That said, I agree that just saying, "we stopped dozens of events that I can't tell you about" can't just be said without corroboration.
Nevertheless, it's also fair to point out that stopped plots never look serious because there is always they assumption that they must have been less threatening or competent than the terrorists who succeed. The reality is that terrorists may have uneven quality, but it is as much luck and opportunity based as anything else.
One way or another, the GP is right, you have to develop intelligence to stop plots. Yes, the rights and privacy of citizens have to be considered, but people demand security, but also want to have privacy.

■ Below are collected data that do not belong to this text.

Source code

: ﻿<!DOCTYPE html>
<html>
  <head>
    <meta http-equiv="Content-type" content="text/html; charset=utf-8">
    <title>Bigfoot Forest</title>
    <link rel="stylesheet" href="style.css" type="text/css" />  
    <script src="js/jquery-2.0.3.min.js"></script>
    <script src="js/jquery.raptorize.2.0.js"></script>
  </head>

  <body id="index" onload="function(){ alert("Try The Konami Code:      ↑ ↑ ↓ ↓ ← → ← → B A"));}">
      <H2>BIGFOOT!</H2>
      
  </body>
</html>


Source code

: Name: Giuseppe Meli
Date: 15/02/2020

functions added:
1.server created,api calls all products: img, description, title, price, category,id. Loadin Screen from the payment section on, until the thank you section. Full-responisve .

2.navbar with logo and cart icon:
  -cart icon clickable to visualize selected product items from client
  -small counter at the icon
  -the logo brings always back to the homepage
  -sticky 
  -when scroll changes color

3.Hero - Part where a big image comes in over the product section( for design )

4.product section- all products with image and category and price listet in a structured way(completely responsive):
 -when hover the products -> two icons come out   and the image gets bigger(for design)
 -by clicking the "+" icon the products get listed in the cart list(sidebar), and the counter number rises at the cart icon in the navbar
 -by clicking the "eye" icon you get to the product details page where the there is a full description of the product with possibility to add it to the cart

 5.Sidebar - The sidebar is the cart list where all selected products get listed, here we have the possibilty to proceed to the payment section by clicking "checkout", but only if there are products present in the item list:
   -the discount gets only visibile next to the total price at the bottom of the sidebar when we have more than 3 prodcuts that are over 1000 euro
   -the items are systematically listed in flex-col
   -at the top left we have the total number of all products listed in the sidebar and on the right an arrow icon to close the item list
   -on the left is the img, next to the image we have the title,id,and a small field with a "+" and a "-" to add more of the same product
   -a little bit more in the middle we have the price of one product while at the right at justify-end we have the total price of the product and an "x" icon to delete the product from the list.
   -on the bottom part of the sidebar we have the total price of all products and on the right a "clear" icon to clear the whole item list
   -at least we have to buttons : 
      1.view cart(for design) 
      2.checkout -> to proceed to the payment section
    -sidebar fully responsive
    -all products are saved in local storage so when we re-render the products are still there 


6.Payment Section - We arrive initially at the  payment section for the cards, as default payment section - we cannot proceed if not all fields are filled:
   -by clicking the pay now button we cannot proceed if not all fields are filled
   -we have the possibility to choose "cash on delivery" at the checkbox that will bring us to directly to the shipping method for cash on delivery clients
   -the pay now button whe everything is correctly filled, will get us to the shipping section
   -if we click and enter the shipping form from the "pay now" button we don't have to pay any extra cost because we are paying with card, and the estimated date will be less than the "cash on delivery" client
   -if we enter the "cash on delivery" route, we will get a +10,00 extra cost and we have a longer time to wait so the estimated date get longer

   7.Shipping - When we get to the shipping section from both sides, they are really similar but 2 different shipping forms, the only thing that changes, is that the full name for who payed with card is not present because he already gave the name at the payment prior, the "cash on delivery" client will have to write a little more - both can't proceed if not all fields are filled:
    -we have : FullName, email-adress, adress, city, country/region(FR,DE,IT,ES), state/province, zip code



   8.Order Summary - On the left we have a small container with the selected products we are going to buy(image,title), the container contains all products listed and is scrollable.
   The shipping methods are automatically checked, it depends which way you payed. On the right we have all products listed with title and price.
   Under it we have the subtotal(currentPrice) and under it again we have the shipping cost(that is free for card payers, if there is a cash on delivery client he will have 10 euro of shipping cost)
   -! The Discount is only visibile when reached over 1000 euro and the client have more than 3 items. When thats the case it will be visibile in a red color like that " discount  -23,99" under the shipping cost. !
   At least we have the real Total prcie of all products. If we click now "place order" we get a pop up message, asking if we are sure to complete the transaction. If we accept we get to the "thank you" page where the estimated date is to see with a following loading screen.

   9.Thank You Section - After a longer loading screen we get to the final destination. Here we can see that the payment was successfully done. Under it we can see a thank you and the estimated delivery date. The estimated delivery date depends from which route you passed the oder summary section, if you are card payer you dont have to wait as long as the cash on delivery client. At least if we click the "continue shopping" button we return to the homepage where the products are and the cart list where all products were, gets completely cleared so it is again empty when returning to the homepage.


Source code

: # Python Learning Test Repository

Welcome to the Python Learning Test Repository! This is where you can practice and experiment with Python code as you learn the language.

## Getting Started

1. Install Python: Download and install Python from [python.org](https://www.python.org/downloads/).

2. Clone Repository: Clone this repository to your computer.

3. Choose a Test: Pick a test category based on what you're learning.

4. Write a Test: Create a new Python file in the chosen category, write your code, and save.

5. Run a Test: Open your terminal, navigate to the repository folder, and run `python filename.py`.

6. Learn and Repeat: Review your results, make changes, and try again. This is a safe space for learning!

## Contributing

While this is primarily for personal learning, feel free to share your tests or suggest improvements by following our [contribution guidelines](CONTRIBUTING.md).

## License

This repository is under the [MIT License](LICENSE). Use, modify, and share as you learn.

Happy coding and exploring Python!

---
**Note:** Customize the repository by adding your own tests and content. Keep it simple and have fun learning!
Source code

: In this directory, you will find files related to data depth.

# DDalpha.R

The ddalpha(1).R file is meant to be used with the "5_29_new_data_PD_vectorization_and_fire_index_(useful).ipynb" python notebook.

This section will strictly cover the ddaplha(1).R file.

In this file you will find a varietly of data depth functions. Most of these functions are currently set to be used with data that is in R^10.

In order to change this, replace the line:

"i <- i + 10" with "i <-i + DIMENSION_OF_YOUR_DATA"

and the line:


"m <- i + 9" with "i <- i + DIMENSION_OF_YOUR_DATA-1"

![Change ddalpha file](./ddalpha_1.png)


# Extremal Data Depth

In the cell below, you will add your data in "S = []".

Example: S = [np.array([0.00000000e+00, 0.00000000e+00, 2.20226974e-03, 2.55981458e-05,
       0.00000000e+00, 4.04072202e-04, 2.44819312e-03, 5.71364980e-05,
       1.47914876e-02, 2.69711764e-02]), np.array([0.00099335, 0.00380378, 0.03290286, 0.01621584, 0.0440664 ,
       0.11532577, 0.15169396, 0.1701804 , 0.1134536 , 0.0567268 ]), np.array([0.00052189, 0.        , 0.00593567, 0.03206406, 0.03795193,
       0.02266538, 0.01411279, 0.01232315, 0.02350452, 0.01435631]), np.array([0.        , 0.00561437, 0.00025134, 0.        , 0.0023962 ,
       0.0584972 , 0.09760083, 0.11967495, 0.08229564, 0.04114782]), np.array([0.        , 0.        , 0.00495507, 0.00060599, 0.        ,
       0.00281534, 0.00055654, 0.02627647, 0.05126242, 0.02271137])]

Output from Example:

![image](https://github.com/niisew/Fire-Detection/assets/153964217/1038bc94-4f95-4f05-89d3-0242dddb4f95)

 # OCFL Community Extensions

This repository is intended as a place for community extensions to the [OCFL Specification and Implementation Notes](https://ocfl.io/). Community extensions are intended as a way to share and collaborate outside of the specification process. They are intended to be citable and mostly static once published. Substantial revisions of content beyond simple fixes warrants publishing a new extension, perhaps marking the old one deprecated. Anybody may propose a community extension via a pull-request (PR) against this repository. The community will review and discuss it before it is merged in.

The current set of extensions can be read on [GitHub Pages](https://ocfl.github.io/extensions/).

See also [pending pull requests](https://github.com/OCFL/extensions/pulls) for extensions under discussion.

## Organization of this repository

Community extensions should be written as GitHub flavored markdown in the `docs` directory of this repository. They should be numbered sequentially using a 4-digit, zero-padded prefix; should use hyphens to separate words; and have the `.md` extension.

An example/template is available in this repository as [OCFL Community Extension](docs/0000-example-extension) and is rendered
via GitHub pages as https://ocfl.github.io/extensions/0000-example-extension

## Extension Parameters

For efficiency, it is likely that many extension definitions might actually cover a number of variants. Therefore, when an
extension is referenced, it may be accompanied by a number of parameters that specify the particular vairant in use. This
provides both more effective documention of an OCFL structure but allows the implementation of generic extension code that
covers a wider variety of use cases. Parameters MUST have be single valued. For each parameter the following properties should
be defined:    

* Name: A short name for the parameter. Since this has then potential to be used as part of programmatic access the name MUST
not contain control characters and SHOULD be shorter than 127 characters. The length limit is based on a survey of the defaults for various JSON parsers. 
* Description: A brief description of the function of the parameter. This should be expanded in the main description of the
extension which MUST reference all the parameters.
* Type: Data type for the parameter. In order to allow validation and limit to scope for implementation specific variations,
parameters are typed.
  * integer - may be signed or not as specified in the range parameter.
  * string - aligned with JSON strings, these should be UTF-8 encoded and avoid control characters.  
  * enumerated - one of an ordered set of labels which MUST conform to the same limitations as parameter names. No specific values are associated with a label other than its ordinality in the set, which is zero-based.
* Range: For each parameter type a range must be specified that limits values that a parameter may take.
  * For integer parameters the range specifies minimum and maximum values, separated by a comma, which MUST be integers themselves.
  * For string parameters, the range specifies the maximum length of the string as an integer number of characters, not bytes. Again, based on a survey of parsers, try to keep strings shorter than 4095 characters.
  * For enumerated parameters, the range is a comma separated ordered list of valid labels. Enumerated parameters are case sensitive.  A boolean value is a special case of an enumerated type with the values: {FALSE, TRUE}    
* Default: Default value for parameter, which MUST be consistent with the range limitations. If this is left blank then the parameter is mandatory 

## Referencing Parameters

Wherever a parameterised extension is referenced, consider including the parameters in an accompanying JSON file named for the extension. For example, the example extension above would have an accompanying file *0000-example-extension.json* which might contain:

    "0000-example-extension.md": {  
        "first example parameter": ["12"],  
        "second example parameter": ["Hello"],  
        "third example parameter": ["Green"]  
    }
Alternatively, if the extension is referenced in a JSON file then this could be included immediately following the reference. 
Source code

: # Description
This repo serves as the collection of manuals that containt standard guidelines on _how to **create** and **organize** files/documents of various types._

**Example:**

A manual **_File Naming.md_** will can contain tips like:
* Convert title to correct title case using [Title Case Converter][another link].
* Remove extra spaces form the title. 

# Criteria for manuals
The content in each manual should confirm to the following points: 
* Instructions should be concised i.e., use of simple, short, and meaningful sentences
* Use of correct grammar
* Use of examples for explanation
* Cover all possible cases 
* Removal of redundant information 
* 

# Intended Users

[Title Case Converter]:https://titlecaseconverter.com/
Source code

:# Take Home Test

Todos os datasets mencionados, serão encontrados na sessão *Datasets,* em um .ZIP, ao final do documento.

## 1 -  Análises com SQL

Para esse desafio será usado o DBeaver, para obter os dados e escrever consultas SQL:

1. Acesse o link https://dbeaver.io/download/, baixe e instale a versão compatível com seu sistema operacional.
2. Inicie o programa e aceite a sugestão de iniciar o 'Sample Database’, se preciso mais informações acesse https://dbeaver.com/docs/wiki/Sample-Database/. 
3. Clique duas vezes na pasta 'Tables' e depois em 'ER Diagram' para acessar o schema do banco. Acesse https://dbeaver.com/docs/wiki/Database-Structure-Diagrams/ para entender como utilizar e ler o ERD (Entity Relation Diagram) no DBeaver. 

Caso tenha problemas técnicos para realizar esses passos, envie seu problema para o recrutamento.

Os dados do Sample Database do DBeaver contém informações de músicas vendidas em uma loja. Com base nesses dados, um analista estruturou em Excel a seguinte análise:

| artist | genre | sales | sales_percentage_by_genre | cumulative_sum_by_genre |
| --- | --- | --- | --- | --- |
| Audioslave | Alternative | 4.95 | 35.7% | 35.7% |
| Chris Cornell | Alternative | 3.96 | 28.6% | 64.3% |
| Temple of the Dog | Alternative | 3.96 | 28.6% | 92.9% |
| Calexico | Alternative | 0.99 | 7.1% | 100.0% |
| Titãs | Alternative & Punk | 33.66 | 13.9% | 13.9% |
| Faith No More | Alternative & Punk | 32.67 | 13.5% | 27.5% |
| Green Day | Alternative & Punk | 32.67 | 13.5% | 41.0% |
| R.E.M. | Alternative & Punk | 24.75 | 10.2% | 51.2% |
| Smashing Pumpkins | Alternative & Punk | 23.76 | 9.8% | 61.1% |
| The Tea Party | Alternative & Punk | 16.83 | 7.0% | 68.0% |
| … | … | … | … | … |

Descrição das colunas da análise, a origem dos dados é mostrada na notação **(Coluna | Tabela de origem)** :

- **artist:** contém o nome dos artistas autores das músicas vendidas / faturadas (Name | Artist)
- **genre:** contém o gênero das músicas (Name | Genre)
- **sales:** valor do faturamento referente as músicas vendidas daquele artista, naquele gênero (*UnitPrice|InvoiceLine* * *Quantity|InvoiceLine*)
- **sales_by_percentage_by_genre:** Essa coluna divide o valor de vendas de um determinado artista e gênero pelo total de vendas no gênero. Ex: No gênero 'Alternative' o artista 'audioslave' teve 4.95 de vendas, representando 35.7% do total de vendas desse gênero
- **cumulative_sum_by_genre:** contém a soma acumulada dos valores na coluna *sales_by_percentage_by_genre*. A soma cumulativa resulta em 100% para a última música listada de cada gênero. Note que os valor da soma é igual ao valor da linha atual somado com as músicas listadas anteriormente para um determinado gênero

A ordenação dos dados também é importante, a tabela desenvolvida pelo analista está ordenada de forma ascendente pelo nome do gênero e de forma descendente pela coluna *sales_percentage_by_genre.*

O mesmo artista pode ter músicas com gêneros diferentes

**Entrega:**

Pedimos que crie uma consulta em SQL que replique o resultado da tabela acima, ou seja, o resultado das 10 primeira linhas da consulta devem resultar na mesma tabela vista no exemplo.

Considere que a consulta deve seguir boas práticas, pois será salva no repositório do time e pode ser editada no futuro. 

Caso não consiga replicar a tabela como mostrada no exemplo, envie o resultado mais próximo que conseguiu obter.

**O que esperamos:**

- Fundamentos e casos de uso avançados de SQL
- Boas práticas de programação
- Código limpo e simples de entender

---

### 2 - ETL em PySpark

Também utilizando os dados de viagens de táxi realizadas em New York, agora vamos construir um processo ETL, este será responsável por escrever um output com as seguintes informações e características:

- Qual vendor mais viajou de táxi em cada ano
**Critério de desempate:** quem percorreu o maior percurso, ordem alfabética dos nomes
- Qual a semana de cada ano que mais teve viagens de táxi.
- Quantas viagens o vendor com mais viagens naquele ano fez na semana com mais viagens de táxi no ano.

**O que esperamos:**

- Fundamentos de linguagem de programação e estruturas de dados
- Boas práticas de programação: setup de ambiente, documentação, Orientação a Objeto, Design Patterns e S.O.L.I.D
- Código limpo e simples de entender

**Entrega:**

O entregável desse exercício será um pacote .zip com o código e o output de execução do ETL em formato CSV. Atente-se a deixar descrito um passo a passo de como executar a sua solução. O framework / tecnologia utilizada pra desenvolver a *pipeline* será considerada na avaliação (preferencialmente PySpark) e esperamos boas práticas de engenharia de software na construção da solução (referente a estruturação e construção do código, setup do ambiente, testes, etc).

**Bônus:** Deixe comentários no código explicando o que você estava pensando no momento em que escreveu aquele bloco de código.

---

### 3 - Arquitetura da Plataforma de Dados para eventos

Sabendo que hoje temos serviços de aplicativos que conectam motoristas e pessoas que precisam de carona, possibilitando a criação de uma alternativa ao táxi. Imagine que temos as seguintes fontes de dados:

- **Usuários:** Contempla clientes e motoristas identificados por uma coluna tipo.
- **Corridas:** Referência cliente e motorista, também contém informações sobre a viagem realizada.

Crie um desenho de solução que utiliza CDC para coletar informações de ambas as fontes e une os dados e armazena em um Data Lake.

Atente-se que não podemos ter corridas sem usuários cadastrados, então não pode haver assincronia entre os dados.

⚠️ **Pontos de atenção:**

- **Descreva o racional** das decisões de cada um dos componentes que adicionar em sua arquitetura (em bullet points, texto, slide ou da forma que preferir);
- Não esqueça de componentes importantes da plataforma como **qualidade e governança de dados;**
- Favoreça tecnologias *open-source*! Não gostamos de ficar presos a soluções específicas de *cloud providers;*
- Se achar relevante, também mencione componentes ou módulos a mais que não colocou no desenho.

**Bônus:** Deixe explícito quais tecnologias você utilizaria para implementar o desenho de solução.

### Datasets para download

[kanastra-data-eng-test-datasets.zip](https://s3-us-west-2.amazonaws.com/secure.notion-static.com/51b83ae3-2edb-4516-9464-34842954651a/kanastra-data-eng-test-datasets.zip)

What I want someone to tell me is how they think that the NSA can develop good intelligence without doing what they are doing. I honestly don't know if they can or not, but what if this is the best way to do it? Do we simply accept that we will have more successful terrorist attacks without this system in place? Or will we bitch about the government not being effective when those attacks happen again?
I'd like someone to explain how we can have our cake and eat it too, and I am not just saying that, I'd really like to know what we think we could do differently. What if Alexander is *right* and it turns out that there is a more stark choice between safety and privacy?
Re:Not much of a defense (Score:5, Insightful)
I don't think anyone but the crazy wingnuts think that governments should be deprived of intelligence. The issue here isn't really that the NSA has these vast powers. After all, we've known this was likely long before 9-11, and historians have even pointed out that the Lincoln Administration had moved to gather information from all telegraph transmissions, so this has been around for a helluva lot longer than the Internet.
The issue is accountability. If you're going to do this level of data gathering, then the citizens have the right to know. Not only do they have the right to know it's going on, but they have the right to expect a reasonable level of accountability.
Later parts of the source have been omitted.